Securing OUr Computing Environment – a serious issue.

President directed a bottom-up review. Moving towards real-time monitoring of security issues, away from reports. The Comprehensive National Cybersecurity Initiative is being declassified, so you can see how investments are performing. If it’s secret, you don’t really know if it’s working or not.

Delivering for the American People – making major investments to position the country for the 21st century. Catalyze breakthroughs for national priorities, promote competitive markets that spur productive enreprenuership., Invest in the building blocks of american innovation.

Shift to cloud computing is a decade-long journey. Lots of challenges, top of which is security. Work NIST is doing is very important.

For far too long the public sector has believed it has to build everything itself – the government has wasted huge amounts of money. Why not leverage consumer platforms? City of San Francisco lets you pay parking tickets over Facebook.

With data.gov had to ask the question – a grocery store or a series of restaurants? Decided it was important to create the platform (grocery store) to enable innovation, rather than the government trying to create the tools. The risk is the mosaic effect – if you release county or city level in a rural part of a state, for example, you might be able to identify an individual – trying to understand those issues. What’s the right atomic level for release of data?

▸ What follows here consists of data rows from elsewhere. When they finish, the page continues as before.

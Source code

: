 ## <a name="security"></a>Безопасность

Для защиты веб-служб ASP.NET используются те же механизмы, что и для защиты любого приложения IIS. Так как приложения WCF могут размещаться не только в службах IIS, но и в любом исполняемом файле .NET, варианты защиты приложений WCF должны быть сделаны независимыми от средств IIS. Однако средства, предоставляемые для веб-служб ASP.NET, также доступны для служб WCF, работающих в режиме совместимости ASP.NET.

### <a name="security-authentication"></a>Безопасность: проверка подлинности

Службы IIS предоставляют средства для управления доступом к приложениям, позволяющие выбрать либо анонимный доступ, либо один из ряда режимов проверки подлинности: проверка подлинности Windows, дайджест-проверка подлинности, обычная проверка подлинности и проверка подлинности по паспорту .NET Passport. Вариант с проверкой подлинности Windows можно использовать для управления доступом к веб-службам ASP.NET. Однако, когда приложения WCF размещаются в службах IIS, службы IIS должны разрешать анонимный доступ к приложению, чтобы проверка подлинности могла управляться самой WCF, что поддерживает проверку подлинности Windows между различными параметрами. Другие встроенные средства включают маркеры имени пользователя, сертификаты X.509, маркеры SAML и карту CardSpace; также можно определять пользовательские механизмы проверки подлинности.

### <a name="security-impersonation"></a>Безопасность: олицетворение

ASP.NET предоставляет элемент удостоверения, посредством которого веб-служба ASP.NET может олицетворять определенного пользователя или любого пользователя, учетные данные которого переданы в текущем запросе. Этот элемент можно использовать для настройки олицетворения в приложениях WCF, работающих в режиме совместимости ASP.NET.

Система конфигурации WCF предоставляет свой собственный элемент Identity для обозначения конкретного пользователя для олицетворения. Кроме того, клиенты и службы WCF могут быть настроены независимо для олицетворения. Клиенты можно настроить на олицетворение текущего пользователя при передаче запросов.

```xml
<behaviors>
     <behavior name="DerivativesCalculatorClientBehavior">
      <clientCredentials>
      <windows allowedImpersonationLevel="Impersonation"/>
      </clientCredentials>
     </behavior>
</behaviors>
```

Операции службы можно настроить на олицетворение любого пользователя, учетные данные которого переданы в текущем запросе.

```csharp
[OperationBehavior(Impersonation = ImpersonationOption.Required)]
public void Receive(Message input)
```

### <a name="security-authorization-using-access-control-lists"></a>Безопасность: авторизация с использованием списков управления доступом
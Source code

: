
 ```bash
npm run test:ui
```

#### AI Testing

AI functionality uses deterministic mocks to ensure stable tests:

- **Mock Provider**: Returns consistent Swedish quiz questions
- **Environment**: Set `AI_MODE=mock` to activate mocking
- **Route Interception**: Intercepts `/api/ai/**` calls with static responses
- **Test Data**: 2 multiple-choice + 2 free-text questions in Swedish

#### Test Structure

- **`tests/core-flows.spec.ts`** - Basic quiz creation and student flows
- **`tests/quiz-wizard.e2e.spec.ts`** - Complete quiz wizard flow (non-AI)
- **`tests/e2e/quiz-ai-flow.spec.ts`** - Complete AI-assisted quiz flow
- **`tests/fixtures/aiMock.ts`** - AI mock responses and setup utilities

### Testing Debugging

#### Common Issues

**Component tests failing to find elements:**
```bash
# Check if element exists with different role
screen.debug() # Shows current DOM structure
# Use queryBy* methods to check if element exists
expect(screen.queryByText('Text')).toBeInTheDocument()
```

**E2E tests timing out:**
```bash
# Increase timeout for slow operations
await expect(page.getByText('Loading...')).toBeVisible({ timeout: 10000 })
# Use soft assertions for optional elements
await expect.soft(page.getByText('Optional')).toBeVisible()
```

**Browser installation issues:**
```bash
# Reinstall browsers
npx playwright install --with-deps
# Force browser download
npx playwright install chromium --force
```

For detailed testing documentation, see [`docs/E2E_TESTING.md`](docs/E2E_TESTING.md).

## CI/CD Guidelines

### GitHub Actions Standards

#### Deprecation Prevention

The government should collect as little information as necessary for transactions. Balance between privacy and convenience. Trying to bake privacy conditions into anything they engineer. HHS has “red teams” to try to crack code before systems are released to try and guard privacy.

One of the requirements of Open Gov’t Initiative is that there be a senior official at every department responsible for data quality. One thing they’ve learned is that transactional systems frequently have horrific data problems, but they thought it was more important to get the existing data out there. Then they can work on crowdsourcing of data quality feedback, and look at how to improve data quality, within what’s affordable. As they modernize systems, making sure that new systems have a requirement to send a data feed.

How do we make sure we’re not just engineering technology silos? Idealab designs their space to make sure people run into each other – maximizing random interactions. When you look at the federal government agencies you see a sea of cubes or offices with closed doors. Wikipedia – example of creating a community where people go back and forth and challenge each other. In the government the incentive has been to remain quiet and un-noticed to get promoted. The Obama administration wants to make government cool and challenging. Give everybody the permission to speak up and participate.